▶ [Try it]
An exact transcription of the lines below, from the first through the one containing "once it has placed the VIRTIO_NET_CTRL_MQ_VQ_PAIRS_SET", is the only output wanted.

(Saved data entries)
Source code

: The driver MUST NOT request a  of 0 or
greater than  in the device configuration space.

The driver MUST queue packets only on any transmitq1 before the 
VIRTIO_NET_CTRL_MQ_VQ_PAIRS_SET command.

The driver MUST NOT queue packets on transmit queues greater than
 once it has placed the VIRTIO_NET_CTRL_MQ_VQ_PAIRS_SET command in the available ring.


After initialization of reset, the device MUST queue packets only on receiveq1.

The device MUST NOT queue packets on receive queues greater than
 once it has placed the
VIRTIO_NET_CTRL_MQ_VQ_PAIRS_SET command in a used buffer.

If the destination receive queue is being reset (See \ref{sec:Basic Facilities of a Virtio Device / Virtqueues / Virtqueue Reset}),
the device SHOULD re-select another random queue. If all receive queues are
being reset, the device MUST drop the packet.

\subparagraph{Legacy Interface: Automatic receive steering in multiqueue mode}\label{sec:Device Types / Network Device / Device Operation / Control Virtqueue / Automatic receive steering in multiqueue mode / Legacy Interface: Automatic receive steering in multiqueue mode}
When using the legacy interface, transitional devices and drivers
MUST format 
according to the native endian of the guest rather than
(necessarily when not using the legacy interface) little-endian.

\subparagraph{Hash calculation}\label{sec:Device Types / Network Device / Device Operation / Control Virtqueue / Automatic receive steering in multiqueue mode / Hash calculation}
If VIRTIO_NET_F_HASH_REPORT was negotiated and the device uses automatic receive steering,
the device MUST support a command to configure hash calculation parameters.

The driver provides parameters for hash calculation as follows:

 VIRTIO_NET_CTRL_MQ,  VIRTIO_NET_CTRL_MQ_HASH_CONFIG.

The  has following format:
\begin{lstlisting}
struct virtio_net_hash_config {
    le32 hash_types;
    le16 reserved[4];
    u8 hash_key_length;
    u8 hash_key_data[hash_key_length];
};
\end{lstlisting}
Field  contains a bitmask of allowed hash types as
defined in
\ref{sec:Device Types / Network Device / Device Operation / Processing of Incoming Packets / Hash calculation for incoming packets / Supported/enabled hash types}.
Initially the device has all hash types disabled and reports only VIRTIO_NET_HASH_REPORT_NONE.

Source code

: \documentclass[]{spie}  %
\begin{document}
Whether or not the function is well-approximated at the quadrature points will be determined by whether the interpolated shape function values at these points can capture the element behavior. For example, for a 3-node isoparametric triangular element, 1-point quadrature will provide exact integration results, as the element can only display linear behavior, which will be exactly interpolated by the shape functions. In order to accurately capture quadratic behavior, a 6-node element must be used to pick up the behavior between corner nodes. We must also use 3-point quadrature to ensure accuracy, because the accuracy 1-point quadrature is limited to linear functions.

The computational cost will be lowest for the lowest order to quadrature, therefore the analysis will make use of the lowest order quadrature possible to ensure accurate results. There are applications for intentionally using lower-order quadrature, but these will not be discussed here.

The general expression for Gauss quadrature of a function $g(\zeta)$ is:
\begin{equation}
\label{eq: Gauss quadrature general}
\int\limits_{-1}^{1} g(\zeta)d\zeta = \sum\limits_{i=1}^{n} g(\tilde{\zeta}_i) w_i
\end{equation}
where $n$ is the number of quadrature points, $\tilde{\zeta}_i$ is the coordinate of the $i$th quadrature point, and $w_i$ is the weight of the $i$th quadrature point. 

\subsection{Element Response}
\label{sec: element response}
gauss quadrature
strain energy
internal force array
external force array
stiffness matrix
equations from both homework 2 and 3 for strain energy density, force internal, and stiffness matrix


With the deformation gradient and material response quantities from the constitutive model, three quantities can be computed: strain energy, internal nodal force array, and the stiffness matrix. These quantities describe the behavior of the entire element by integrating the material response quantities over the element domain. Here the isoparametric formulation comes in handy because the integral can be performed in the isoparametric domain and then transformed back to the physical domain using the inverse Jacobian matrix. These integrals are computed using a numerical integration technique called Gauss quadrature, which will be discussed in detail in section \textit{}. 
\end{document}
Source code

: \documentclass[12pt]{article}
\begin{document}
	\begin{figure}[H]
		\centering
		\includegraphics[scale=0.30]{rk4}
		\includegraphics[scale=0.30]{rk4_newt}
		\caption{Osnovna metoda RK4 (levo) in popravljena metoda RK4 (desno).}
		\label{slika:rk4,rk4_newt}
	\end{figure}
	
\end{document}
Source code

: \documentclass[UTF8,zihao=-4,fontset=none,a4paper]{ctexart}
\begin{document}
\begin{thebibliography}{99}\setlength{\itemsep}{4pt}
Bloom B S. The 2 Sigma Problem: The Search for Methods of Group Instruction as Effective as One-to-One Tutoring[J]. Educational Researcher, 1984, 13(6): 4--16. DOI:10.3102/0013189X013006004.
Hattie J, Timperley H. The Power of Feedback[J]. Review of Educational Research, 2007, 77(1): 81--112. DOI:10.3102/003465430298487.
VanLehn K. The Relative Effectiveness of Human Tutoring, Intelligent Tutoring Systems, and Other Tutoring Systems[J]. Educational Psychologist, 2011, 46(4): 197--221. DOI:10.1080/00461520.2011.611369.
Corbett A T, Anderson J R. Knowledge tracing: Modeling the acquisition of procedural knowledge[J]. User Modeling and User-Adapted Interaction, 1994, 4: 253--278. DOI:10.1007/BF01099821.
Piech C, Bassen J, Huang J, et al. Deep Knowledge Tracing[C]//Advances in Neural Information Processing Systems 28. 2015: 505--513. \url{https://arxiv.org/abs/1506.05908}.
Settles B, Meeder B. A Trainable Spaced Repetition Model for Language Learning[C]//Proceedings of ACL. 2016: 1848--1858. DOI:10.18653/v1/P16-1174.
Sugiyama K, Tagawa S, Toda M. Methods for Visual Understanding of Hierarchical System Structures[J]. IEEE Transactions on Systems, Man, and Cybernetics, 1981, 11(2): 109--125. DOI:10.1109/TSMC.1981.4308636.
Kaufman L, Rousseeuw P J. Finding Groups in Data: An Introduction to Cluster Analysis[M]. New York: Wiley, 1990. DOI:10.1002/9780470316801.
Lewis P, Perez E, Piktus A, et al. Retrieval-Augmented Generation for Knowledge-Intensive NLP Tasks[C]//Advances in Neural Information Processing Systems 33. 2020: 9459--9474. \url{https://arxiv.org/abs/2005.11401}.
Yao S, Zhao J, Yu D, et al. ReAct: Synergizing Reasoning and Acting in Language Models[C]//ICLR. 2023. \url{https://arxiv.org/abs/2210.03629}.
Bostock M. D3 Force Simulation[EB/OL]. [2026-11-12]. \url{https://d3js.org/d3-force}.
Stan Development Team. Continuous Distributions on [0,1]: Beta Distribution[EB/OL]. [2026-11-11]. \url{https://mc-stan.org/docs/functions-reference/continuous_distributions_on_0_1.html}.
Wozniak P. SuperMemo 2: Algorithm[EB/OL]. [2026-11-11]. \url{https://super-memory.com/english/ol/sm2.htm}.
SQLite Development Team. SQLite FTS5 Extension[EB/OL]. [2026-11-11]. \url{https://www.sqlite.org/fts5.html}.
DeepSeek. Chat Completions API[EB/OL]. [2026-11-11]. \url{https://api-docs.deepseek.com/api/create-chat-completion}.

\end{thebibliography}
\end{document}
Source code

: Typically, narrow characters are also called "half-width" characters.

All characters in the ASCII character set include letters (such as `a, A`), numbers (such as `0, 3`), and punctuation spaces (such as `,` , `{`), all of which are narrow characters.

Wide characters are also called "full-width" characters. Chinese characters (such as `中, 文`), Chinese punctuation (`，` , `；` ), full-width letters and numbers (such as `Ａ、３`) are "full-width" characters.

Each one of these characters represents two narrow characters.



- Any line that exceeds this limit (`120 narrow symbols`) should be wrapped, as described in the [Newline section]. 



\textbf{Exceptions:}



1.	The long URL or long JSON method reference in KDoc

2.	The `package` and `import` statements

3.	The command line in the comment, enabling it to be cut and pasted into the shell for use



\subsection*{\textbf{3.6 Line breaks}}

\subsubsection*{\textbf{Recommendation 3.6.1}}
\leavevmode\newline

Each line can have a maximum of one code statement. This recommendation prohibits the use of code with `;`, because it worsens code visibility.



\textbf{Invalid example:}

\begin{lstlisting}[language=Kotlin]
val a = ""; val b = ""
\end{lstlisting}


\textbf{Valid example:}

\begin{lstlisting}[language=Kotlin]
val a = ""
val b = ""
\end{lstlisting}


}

▶ [Result of the exercise]
Source code

: The driver MUST NOT request a  of 0 or
greater than  in the device configuration space.

The driver MUST queue packets only on any transmitq1 before the 
VIRTIO_NET_CTRL_MQ_VQ_PAIRS_SET command.

The driver MUST NOT queue packets on transmit queues greater than
 once it has placed the VIRTIO_NET_CTRL_MQ_VQ_PAIRS_SET command in the available ring.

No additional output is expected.